@ASugar
A final point that everyone keeps mentioning, not every trans woman or trans man wants to be identified as transgender. They don't wish to use the term outside of speaking to medical professionals. So if you don't like the term cisgender then respect that trans women are women and trans men are men. And if you don't have a gender identity that by definition would mean you are transgender.
I'm not going to post this for the particular benefit of the OP, who has already said she has to work now, but for other visitors wondering what might be wrong with this.

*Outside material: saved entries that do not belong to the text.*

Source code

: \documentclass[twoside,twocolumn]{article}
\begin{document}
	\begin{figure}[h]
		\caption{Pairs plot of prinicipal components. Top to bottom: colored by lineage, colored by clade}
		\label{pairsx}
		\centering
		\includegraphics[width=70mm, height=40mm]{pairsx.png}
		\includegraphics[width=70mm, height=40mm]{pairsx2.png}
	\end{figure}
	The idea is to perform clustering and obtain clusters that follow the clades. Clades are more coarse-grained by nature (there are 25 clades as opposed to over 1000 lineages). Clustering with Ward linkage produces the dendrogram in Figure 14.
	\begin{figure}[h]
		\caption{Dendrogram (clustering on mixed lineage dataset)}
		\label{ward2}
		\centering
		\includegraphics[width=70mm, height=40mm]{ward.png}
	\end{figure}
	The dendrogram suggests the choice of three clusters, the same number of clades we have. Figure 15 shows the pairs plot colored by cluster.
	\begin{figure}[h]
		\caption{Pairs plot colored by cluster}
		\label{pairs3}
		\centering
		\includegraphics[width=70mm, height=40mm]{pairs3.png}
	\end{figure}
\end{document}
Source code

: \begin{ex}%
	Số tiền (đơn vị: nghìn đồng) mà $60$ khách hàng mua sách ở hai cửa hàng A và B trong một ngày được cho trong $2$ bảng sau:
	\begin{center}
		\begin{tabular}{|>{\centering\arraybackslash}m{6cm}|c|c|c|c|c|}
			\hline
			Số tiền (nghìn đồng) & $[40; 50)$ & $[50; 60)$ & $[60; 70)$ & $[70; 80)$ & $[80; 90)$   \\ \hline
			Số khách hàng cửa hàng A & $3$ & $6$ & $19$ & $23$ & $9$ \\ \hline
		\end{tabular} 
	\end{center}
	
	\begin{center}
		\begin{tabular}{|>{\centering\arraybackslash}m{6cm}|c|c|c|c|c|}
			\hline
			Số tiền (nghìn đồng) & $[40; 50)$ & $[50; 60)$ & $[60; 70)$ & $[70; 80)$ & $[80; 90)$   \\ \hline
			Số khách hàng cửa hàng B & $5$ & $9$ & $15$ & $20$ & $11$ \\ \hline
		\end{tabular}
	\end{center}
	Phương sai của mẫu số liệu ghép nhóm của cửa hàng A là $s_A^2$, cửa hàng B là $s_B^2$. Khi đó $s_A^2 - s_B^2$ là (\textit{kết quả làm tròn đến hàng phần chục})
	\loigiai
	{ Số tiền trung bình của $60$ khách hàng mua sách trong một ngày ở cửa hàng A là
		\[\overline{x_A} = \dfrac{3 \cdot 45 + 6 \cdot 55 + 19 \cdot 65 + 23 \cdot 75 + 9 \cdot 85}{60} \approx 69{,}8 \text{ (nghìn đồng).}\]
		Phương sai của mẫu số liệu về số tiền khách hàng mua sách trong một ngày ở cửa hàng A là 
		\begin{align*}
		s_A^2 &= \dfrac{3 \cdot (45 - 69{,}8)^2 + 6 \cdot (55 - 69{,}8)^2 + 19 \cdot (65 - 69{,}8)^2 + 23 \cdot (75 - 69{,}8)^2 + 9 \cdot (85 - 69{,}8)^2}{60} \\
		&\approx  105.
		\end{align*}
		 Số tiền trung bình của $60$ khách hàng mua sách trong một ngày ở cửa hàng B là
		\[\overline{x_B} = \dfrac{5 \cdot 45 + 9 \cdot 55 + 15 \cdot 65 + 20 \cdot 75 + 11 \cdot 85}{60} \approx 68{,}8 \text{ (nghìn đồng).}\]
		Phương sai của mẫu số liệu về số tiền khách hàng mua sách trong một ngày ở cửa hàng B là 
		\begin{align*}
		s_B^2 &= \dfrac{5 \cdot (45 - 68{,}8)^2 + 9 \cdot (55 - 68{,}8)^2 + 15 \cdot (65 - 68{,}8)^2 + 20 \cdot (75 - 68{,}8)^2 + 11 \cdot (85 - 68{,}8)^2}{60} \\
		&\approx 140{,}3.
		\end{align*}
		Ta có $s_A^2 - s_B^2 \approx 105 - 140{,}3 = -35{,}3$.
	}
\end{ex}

This was the perspective that sent me off to "educate myself," nearly ten years ago as a TWAW liberal feminist. I had noticed a tendency towards the assumption that gender stereotypes predicted gender identity. I said that I was "cis" (I know!) but I prefer a masculine dress sense, enjoy male-dominated hobbies and feel no alignment with an inner sense of male or female. The first response I had told me that I might be cissexual, but was undoubtedly transgender.
Oh.
Okay, I thought. Perhaps I am. And I went off and duly researched everything I could get my little paws on. Some of it I enjoyed (I liked Kate Bornstein's autobiography) but the rest brought me to a screeching halt as I realised that so much of what I read was phenomenally sexist.
I was being told that if I enjoyed men's activities and preferred a masculine appearance, I wasn't really a woman. That real women (or "cis women") were those whose inner selves magically aligned with the sexist shite expected of them in patriarchy - how convenient for patriarchy! Real women, whatever their birth sex, just innately sense themselves to be the kind, pink, endlessly enduring and patient helpmeet to the innately superior male. Fuck. That.
I don't have a gender identity - I conducted a genuine and thorough search and concluded I don't feel an innate sense of gender at all. In fact, I came to the view that this innate gender stuff was a religious view. Realising that saying this to others would mark me as a heretic was a particularly discomforting experience. I am not transgender because I think gender is sexist bollocks designed to uphold patriarchy. And as a longstanding trans ally I was perplexed by the idea that validating me as unwoman would do any level of service to those for whom the laws were designed.
So for me at least, this "by definition" is part of the problem. I ignore gender expectations because they are reductive and limiting, not because I am transgender. My mode of dress, hobbies, preferences and mannerisms are part of my personality - remember those? It's what we used to call our sense of self before that idea was replaced with a computer generated drop-down menu of pick 'n' mix identities - and do not denote my subscription to anybody else's quasi-religious beliefs.